* **WHAT YOU WILL DO**: Only the lines of the data below from the one with "- [ ] Medication list with stock levels" through the one with "Target: Real stats)" are wanted. Repeat them exactly.

### RECORDS

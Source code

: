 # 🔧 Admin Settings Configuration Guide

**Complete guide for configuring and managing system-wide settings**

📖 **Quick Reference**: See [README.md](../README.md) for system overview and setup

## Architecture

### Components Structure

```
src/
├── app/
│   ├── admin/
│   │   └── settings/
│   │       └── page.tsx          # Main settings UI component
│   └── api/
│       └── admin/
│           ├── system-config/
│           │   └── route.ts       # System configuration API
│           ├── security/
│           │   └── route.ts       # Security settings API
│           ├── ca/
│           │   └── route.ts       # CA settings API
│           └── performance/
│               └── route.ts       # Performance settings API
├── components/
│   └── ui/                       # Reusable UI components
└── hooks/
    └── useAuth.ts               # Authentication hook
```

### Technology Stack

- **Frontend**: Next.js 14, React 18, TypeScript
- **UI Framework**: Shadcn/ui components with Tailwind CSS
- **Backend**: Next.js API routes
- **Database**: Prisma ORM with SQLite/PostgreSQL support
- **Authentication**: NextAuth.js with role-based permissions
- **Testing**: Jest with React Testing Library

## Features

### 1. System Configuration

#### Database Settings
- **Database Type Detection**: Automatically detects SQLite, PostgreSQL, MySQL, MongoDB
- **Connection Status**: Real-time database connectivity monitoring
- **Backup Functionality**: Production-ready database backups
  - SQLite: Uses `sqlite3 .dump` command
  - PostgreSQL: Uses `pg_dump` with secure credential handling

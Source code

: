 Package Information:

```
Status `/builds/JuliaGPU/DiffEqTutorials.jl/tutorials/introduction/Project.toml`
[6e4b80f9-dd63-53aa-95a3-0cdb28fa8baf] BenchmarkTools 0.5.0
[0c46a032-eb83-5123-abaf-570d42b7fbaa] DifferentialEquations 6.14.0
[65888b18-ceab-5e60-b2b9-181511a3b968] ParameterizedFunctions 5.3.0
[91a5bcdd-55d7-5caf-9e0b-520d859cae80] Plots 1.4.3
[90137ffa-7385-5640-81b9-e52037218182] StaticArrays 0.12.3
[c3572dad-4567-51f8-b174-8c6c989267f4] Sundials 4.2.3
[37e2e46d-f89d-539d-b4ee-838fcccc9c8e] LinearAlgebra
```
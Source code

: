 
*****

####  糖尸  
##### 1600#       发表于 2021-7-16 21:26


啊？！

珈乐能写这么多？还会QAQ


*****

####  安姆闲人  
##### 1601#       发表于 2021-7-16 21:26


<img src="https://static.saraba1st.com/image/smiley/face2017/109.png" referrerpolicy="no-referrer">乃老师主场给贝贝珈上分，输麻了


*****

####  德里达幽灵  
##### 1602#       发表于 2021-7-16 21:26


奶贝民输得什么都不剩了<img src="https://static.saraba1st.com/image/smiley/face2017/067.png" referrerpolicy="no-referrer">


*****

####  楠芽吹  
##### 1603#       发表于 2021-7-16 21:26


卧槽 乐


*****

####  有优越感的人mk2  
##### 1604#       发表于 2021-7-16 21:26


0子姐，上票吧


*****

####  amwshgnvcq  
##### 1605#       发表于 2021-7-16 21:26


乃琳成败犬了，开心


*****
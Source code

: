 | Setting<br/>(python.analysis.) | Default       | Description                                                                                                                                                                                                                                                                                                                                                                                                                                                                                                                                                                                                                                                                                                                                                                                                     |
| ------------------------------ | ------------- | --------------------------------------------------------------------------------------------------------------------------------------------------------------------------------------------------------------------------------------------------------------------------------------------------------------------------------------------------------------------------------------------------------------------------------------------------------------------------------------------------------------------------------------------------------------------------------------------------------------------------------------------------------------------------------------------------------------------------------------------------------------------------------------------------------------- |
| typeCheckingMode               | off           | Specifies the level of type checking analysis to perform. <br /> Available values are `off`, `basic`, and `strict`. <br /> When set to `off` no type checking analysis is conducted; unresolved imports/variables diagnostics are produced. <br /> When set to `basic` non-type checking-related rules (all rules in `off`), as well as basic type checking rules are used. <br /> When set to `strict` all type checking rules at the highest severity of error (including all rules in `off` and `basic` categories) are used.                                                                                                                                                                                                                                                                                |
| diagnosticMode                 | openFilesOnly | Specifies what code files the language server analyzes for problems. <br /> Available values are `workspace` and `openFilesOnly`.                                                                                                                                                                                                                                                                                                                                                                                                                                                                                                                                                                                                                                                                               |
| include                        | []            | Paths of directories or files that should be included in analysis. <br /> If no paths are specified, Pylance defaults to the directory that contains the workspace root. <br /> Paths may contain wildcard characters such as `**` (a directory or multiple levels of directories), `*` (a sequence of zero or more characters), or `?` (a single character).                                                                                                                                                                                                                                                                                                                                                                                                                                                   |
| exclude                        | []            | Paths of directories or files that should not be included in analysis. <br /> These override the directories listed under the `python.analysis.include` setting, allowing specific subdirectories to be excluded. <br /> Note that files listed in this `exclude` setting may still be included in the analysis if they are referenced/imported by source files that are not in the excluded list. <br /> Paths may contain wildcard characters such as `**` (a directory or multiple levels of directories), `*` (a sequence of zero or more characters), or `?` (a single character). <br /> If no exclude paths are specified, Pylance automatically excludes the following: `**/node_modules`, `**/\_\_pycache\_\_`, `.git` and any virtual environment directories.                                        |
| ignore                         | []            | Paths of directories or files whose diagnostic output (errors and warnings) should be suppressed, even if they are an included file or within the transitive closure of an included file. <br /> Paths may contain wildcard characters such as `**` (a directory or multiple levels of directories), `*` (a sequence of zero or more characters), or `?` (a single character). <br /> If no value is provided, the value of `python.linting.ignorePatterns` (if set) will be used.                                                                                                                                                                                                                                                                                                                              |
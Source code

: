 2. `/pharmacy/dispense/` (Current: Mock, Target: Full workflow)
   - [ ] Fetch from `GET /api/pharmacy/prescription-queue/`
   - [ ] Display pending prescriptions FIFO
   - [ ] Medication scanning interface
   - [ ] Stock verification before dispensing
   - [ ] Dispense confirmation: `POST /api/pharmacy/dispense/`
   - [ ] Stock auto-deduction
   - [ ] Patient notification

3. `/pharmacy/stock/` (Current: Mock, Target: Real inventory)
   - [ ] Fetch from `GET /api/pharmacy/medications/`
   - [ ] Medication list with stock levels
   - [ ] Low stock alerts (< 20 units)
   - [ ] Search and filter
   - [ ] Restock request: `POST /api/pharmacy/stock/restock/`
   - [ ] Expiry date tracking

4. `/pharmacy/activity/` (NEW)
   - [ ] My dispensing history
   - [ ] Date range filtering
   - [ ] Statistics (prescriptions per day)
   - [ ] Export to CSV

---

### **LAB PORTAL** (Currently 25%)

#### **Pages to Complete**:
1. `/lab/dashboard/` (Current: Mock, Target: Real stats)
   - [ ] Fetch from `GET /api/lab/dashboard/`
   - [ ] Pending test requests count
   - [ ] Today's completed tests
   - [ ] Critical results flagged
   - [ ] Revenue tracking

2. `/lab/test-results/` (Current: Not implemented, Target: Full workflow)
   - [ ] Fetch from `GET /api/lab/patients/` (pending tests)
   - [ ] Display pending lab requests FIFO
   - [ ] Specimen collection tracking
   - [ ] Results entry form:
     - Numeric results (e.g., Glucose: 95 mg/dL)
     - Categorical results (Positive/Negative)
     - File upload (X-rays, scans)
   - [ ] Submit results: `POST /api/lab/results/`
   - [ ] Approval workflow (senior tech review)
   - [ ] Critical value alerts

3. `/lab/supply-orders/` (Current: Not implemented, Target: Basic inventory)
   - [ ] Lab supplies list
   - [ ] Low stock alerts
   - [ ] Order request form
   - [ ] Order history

######

* **OUTPUT**:
   - [ ] Medication list with stock levels
   - [ ] Low stock alerts (< 20 units)
   - [ ] Search and filter
   - [ ] Restock request: `POST /api/pharmacy/stock/restock/`
   - [ ] Expiry date tracking

4. `/pharmacy/activity/` (NEW)
   - [ ] My dispensing history
   - [ ] Date range filtering
   - [ ] Statistics (prescriptions per day)
   - [ ] Export to CSV

---

### **LAB PORTAL** (Currently 25%)

#### **Pages to Complete**:
1. `/lab/dashboard/` (Current: Mock, Target: Real stats)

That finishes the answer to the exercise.